Alas, political pooh-bahs of Michigan don’t see it that way, so the cameras are rolling in Cleveland.



Matthew McConaughey (Photo: Wikimedia Commons)


Matthew McConaughey has the starring role in the movie as Rick Wershe’s father, Richard Wershe, Sr.


Bruce Dern and Piper Laurie (Photos: Wikimedia Commons)



Veteran actor Bruce Dern will play the part of Rick Wershe’s grandfather and actress Piper Laurie has the role of his grandmother. Wershe’s father and grandparents are deceased.

Others in the cast include Rory Cochrane and Jennifer Jason Leigh as FBI agents.


Rory Cochrane and Jennifer Jason Leigh (Photos: Wikimedia Commons)



Cochrane was in Argo, Dazed and Confused and Black Mass. Jennifer Jason Leigh received an Oscar nomination for her role in The Hateful Eight. Early in her career she appeared in Fast Times at Ridgemont High.

Leigh is known to have been in contact recently with retired FBI agents who were assigned to Detroit during the time Rick Wershe was a paid teen informant. She’s made an effort to research the role, asking questions that will help her bring authenticity to the screen.


R.J. Cyler (Photo: Wikimedia Commons)


R.J. Cyler, the Blue Power Ranger in the Power Rangers movie, recently signed to play the role of Rudell "Boo" Curry, the youngest brother of the family drug gang Rick Wershe infiltrated and informed on for the Federal Bureau of Investigation.

Rick Wershe was recruited by the FBI to become a secret informant because he was known and trusted by the Curry Brothers, a cocaine gang with political connection that had attracted the attention of federal investigators.

Wershe had a most unusual visitor recently. Matthew McConaughey, the actor, spent close to five hours visiting with Wershe at the Oaks Correctional Facility in Manistee, where he is serving his prison term.

McConaughey was accompanied by Scott Franklin, the movie’s producer and Yann Demange, the director.

Wershe says it was a get-acquainted visit. They talked and laughed and shared personal stories. They are about the same age but they are, as Wershe observes, from two different worlds. He was impressed with McConaughey’s interest in playing the role and he marveled that the Hollywood star was “super down to earth.”

“It made me feel great about him playing my father,” Wershe told me. “Funny thing is, me and my Dad always loved him as an actor. I only wish I could tell him that Matthew is playing him, but who knows? Maybe he’s looking down from up there.”
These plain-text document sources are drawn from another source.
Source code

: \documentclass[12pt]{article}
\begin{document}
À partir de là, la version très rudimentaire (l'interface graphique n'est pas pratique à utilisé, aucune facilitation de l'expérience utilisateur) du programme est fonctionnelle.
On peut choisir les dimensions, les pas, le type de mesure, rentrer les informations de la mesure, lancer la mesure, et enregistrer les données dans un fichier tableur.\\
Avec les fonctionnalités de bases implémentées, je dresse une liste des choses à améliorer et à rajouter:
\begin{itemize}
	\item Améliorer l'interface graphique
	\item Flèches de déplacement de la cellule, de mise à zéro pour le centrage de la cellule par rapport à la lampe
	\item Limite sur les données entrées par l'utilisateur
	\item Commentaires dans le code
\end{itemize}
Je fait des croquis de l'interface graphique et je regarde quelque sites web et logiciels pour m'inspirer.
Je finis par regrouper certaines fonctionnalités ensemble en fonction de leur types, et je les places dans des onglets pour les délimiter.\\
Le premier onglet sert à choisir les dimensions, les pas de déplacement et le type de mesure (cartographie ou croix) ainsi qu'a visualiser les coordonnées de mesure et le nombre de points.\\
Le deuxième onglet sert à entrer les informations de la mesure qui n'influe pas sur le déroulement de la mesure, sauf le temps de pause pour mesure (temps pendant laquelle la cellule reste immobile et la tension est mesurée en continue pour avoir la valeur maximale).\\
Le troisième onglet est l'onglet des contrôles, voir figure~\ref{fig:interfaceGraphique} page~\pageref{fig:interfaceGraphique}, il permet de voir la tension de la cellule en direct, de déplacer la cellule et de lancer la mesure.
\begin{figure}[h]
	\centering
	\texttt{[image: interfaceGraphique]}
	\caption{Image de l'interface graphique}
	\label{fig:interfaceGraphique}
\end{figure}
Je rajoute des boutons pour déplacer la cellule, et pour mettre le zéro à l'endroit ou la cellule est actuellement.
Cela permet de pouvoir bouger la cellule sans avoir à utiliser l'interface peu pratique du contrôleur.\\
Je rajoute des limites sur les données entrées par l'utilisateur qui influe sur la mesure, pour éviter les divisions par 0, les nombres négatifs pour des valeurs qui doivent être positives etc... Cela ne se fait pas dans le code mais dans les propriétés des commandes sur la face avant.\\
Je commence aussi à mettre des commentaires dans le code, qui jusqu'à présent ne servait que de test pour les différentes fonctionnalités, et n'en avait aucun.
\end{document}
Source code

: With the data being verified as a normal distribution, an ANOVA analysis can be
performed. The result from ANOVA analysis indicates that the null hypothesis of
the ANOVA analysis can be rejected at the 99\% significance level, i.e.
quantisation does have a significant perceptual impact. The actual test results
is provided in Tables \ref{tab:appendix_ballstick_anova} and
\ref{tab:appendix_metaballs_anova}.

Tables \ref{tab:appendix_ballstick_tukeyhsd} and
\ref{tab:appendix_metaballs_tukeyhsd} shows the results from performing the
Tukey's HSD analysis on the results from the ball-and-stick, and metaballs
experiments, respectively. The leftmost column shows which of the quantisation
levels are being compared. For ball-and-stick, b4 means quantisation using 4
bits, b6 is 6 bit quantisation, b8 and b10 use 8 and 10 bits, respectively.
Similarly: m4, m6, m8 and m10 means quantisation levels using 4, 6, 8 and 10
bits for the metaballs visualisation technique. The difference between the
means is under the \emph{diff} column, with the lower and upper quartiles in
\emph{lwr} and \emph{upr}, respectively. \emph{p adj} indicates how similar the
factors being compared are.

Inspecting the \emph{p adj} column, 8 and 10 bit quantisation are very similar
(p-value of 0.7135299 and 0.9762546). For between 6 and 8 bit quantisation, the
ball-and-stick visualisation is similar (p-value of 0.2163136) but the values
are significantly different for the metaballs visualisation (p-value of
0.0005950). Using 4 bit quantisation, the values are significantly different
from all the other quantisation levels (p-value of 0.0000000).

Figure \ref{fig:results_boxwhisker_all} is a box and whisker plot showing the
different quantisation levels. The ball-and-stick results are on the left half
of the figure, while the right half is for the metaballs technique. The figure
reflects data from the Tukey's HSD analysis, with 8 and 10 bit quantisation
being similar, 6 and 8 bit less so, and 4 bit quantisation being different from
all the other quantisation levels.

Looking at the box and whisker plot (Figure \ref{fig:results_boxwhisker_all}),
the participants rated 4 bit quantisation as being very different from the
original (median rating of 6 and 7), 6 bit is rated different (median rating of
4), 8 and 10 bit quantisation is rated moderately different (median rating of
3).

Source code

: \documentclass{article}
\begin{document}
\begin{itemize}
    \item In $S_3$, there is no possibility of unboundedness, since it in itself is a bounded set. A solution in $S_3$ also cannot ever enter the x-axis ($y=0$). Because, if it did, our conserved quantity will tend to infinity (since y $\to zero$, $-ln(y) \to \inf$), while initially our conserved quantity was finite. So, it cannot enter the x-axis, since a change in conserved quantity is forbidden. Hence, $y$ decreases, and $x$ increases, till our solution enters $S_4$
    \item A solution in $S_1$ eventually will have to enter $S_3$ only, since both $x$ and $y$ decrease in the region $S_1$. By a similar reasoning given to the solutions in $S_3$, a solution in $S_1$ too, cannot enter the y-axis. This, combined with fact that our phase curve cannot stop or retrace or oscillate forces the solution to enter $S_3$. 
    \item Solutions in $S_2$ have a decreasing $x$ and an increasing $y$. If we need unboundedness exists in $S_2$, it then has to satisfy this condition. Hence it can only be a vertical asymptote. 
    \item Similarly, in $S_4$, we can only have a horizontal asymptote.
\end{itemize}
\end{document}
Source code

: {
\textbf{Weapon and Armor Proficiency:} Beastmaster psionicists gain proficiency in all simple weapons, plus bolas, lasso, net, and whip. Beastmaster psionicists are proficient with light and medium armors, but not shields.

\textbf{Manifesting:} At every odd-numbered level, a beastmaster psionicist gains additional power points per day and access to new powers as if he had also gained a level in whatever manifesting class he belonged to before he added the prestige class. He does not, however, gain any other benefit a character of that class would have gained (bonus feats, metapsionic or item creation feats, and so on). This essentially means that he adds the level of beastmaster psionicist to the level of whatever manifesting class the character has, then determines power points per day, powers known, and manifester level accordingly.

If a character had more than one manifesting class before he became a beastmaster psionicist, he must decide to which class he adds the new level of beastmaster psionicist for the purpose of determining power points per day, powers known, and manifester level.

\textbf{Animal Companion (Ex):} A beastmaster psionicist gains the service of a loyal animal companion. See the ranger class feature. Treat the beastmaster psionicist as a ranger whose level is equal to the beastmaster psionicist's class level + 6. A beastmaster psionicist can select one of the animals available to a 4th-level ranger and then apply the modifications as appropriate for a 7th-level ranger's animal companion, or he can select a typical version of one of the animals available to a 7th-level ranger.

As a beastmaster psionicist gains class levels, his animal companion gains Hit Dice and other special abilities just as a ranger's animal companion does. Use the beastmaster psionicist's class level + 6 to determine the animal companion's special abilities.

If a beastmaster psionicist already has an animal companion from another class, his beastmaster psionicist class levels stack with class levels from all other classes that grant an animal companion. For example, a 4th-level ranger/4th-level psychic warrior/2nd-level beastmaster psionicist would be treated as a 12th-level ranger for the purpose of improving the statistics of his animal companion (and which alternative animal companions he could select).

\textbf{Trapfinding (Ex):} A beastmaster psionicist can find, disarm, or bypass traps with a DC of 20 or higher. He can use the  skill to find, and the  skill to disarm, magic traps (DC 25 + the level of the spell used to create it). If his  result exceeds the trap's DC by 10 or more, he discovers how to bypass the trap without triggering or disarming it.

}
What about the other inmates? How did they feel about a movie star visiting Oaks prison?

“There was a buzz, but nothing big,” Wershe says. “They just thought it was cool that he took the time to come see me.”

Wershe appreciated the response of the prison staff, too. He says everyone behaved professionally and no one pestered McConaughey for autographs or posed pictures.

He doesn’t say so, but you can tell Rick Wershe is impressed and moved by all of this high-wattage attention. But the most important attention of all will come from the Parole Board, presumably next month.

***

Full disclosure: I was hired early in the movie production process by Studio 8, the outfit making the White Boy Rick film, to advise one of the script writers about factual matters regarding Detroit, the Detroit Police Department, city politics and the like. I did not get involved in any of the script writing. My brief role was what might be called an historical adviser.

Currently I am hard at work on a non-fiction book about the Rick Wershe saga and how it fit in to the War on Drugs in the 1980s. There were national and international forces and events that had an effect on what happened to Rick Wershe. I intend to tell that tale.